Néanmoins, y rejouer (et le torcher : ça prend un week-end) m’a fait réaliser un truc. Trois trucs.
❶ À l’époque de Mario Vs. Donkey Kong sur GBA (sorti en mai 2004), sans même parler d’un « vrai » Donkey Kong, on n’avait pas eu de véritable nouveau Super Mario 2D depuis Yoshi’s Island (1995) voire Super Mario Land 2 (1992) – car Yoshi était un peu son propre trip. Donc retrouver un défi de plate-formes Super Mario faisait grave plaisir.

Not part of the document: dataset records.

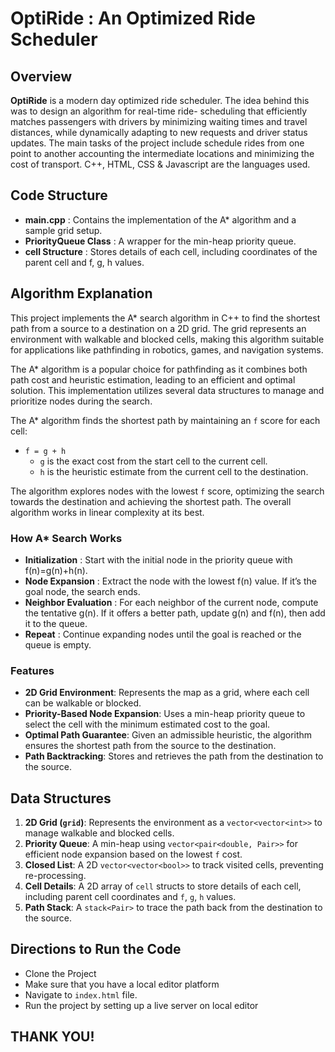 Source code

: # OptiRide : An Optimized Ride Scheduler

## Overview
**OptiRide** is a modern day optimized ride scheduler. The idea behind this was to design an algorithm for real-time ride- scheduling that efficiently matches passengers with drivers by minimizing waiting times and travel distances, while dynamically adapting to new requests and driver status updates. The main tasks of the project include schedule rides from one point to another accounting the intermediate locations and minimizing the cost of transport. C++, HTML, CSS & Javascript are the languages used. 

## Code Structure
- **main.cpp** : Contains the implementation of the A* algorithm and a sample grid setup.
- **PriorityQueue Class** : A wrapper for the min-heap priority queue.
- **cell Structure** : Stores details of each cell, including coordinates of the parent cell and f, g, h values.

## Algorithm Explanation
This project implements the A* search algorithm in C++ to find the shortest path from a source to a destination on a 2D grid. The grid represents an environment with walkable and blocked cells, making this algorithm suitable for applications like pathfinding in robotics, games, and navigation systems.

The A* algorithm is a popular choice for pathfinding as it combines both path cost and heuristic estimation, leading to an efficient and optimal solution. This implementation utilizes several data structures to manage and prioritize nodes during the search.

The A* algorithm finds the shortest path by maintaining an `f` score for each cell:
- `f = g + h`
  - `g` is the exact cost from the start cell to the current cell.
  - `h` is the heuristic estimate from the current cell to the destination.

The algorithm explores nodes with the lowest `f` score, optimizing the search towards the destination and achieving the shortest path. The overall algorithm works in linear complexity at its best. 

### How A* Search Works
- **Initialization** : Start with the initial node in the priority queue with f(n)=g(n)+h(n).
- **Node Expansion** : Extract the node with the lowest f(n) value. If it’s the goal node, the search ends.
- **Neighbor Evaluation** : For each neighbor of the current node, compute the tentative g(n). If it offers a better path, update g(n) and f(n), then add it to the queue.
- **Repeat** : Continue expanding nodes until the goal is reached or the queue is empty.

### Features
- **2D Grid Environment**: Represents the map as a grid, where each cell can be walkable or blocked.
- **Priority-Based Node Expansion**: Uses a min-heap priority queue to select the cell with the minimum estimated cost to the goal.
- **Optimal Path Guarantee**: Given an admissible heuristic, the algorithm ensures the shortest path from the source to the destination.
- **Path Backtracking**: Stores and retrieves the path from the destination to the source.


## Data Structures
1. **2D Grid (`grid`)**: Represents the environment as a `vector<vector<int>>` to manage walkable and blocked cells.
2. **Priority Queue**: A min-heap using `vector<pair<double, Pair>>` for efficient node expansion based on the lowest `f` cost.
3. **Closed List**: A 2D `vector<vector<bool>>` to track visited cells, preventing re-processing.
4. **Cell Details**: A 2D array of `cell` structs to store details of each cell, including parent cell coordinates and `f`, `g`, `h` values.
5. **Path Stack**: A `stack<Pair>` to trace the path back from the destination to the source.

## Directions to Run the Code 
- Clone the Project
- Make sure that you have a local editor platform
- Navigate to `index.html` file. 
- Run the project by setting up a live server on local editor

## THANK YOU!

❷ Aujourd’hui, grâce à Internet et à la plus grande diffusion de l’information auprès des joueurs, beaucoup connaissent et reconnaissent le brio du Donkey Kong Game Boy. Mais à l’époque, c’était encore un jeu assez sous-estimé et un peu méjugé comme archaïque. En voir une suite débarquer soudainement sur une GBA plutôt habituée à émuler l’esprit Super Famicom avait été une excellente surprise.
❸ À cette époque, avant tout le bazar New Super Mario Bros. et l’uniformisation artistique qui a caractérisé l’IP Super Mario entre grosso modo 2006 et 2016, on était au contraire dans une période assez funky pour Super Mario : Paper Mario, Mario Sunshine à la plage, Mario fait du basket, Mario DDR, Goofy Mario dans Mario & Luigi RPG, etc. Pareil pour Donkey Kong : Donkey version Rareware/Country, Bura Bura Donkey, Donkey Konga… Ça faisait un bien fou de retrouver le « goût classique » de Super Mario et de Donkey Kong.
Bref, sans ❶❷❸ ce contexte, en 2024 et sur une Nintendo Switch qui jouit d’un catalogue Super Mario hallucinant en qualité comme en variété, avec par exemple un Super Mario Maker 2 qui propose à lui seul une tétrachiée de niveaux « puzzle arcade » dans le même esprit, ou un Captain Toad qui occupe lui aussi un peu le même terrain, je ne suis pas certain que le nouveau public de la Switch apprécie tout autant le brio de Mario Vs. Donkey Kong.
Reste, notamment avec l’ajout d’un mode deux joueurs inédit, ainsi que d’un nouveau mode simplifié pour les débutants, une approche sans doute moins vertigineuse et peut-être plus abordable du jeu de plate-formes 2D que le récent Mario Wonder (ou que Tropical Freeze du côté Donkey).